_WHAT IS NEEDED_
Everything from the line containing "denoiser with a" through the final line of the entries below should be repeated exactly, and nothing else.

_AVAILABLE RECORDS_
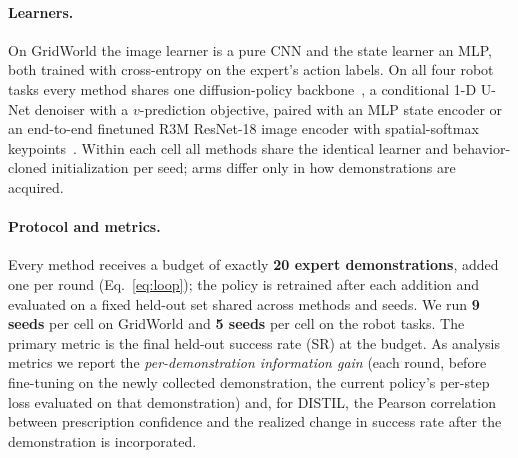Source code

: \documentclass[letterpaper]{article} %
\begin{document}
\paragraph{Learners.}
On GridWorld the image learner is a pure CNN and the state learner an MLP,
both trained with cross-entropy on the expert's action labels. On all four
robot tasks every method shares one diffusion-policy
backbone~\citep{chi2023diffusionpolicy,ho2020ddpm}, a conditional 1-D U-Net
denoiser with a $v$-prediction objective, paired with an MLP state encoder or an
end-to-end finetuned R3M ResNet-18 image encoder with spatial-softmax
keypoints~\citep{nair2022r3m}. Within each cell all methods share the
identical learner and behavior-cloned initialization per seed; arms differ
only in how demonstrations are acquired.

\paragraph{Protocol and metrics.}
Every method receives a budget of exactly \textbf{20 expert demonstrations},
added one per round (Eq.~\ref{eq:loop}); the policy is retrained after each
addition and evaluated on a fixed held-out set shared across methods and
seeds. We run \textbf{9 seeds} per cell on GridWorld and \textbf{5 seeds} per
cell on the robot tasks. The primary metric is the final held-out success
rate (SR) at the budget. As analysis metrics we report the
\emph{per-demonstration information gain} (each round, before fine-tuning on
the newly collected demonstration, the current policy's per-step loss
evaluated on that demonstration) and, for DISTIL, the Pearson correlation
between prescription confidence and the realized change in success rate
after the demonstration is incorporated.
\end{document}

_ANSWER TO THIS EXERCISE_
denoiser with a $v$-prediction objective, paired with an MLP state encoder or an
end-to-end finetuned R3M ResNet-18 image encoder with spatial-softmax
keypoints~\citep{nair2022r3m}. Within each cell all methods share the
identical learner and behavior-cloned initialization per seed; arms differ
only in how demonstrations are acquired.

\paragraph{Protocol and metrics.}
Every method receives a budget of exactly \textbf{20 expert demonstrations},
added one per round (Eq.~\ref{eq:loop}); the policy is retrained after each
addition and evaluated on a fixed held-out set shared across methods and
seeds. We run \textbf{9 seeds} per cell on GridWorld and \textbf{5 seeds} per
cell on the robot tasks. The primary metric is the final held-out success
rate (SR) at the budget. As analysis metrics we report the
\emph{per-demonstration information gain} (each round, before fine-tuning on
the newly collected demonstration, the current policy's per-step loss
evaluated on that demonstration) and, for DISTIL, the Pearson correlation
between prescription confidence and the realized change in success rate
after the demonstration is incorporated.
\end{document}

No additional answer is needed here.